Но не всегда Воровский был последователен, иногда не улавливал биения нового пульса в творчестве Горького. Так, критик ошибочно утверждал, что образ Ниловны не типичен: такие матери «могут существовать как индивидуальные явления», «они не характерны для данной среды и данного времени». Воровский неверно оценил образ Ниловны потому, что не увидел множества русских женщин, помогавших своим мужьям и сыновьям бороться за свободу. Речь шла не просто о художественных достоинствах или недостатках, а о наличии в самой жизни реальной основы для воплощения социалистического идеала. Именно поэтому Горький резко протестовал против утверждений Воровского в статье «Две матери» о «надуманности» и «маловероятности» образа Ниловны.

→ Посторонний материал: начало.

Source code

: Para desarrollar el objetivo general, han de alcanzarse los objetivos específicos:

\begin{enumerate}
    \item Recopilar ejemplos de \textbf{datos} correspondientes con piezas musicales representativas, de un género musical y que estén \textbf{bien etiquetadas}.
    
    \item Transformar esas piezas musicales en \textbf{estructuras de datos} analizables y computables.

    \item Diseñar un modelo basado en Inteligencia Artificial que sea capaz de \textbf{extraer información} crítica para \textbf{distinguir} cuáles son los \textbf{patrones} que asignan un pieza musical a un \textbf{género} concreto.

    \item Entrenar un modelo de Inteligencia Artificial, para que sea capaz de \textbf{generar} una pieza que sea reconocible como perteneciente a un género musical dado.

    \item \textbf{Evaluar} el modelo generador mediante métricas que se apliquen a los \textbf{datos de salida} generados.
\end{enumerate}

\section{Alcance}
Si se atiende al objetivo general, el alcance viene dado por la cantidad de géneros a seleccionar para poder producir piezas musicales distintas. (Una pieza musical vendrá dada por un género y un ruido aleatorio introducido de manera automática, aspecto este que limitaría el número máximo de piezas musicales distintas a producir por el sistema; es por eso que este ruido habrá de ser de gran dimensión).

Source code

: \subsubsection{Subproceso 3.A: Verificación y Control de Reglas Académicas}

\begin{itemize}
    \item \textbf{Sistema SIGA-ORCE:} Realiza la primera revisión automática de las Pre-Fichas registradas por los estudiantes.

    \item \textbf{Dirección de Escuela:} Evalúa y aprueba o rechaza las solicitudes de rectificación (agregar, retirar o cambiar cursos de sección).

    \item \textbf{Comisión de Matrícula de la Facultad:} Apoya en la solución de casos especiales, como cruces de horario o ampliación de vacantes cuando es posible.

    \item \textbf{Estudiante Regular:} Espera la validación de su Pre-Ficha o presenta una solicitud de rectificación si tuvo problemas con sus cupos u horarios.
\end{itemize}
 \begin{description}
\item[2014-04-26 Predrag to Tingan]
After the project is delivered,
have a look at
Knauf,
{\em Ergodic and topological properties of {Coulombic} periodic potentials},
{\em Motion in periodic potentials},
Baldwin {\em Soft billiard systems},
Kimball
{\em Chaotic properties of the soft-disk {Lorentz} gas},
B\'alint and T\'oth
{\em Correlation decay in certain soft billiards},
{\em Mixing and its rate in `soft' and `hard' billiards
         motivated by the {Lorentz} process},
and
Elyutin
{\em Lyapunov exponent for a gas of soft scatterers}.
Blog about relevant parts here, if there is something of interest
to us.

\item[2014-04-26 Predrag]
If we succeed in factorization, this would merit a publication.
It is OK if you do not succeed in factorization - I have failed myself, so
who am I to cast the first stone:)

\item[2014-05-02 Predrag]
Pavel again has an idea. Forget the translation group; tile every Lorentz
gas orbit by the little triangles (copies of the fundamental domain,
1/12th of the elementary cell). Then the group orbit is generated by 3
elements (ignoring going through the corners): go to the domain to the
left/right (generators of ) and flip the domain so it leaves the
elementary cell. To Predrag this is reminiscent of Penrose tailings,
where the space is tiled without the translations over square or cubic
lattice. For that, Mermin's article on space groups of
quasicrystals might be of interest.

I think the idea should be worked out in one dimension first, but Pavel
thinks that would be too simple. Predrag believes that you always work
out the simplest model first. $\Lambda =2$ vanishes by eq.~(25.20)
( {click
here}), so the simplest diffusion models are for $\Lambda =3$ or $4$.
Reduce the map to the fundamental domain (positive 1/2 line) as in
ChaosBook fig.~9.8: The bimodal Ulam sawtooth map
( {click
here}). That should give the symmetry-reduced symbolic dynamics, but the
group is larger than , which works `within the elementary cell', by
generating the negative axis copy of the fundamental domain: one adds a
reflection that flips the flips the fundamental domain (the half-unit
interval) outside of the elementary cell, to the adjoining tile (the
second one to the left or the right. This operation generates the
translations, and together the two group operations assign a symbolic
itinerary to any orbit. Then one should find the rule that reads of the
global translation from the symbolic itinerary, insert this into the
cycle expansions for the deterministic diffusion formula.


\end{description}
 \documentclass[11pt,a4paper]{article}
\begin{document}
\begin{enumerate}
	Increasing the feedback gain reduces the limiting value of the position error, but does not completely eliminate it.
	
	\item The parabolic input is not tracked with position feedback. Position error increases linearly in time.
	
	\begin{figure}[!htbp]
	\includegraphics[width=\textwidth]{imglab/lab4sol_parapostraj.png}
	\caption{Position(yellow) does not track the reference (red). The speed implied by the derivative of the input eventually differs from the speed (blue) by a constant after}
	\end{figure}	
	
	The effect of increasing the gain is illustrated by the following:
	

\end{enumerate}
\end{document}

Воровский сожалел, что Горький не понял его добрых намерений. Он заботился только о том, чтобы пролетарская литература в художественном отношении не уступала произведениям старых классиков. Может быть, в чем и ошибся. Но нет ли здесь личной обиды? Он не хотел обижать Горького. Вот и Ольминский считает недопустимой полемику между приверженцами одного политического направления.

Воровский достал из письменного стола еще незапечатанное письмо и вручил его И. И. Радченко.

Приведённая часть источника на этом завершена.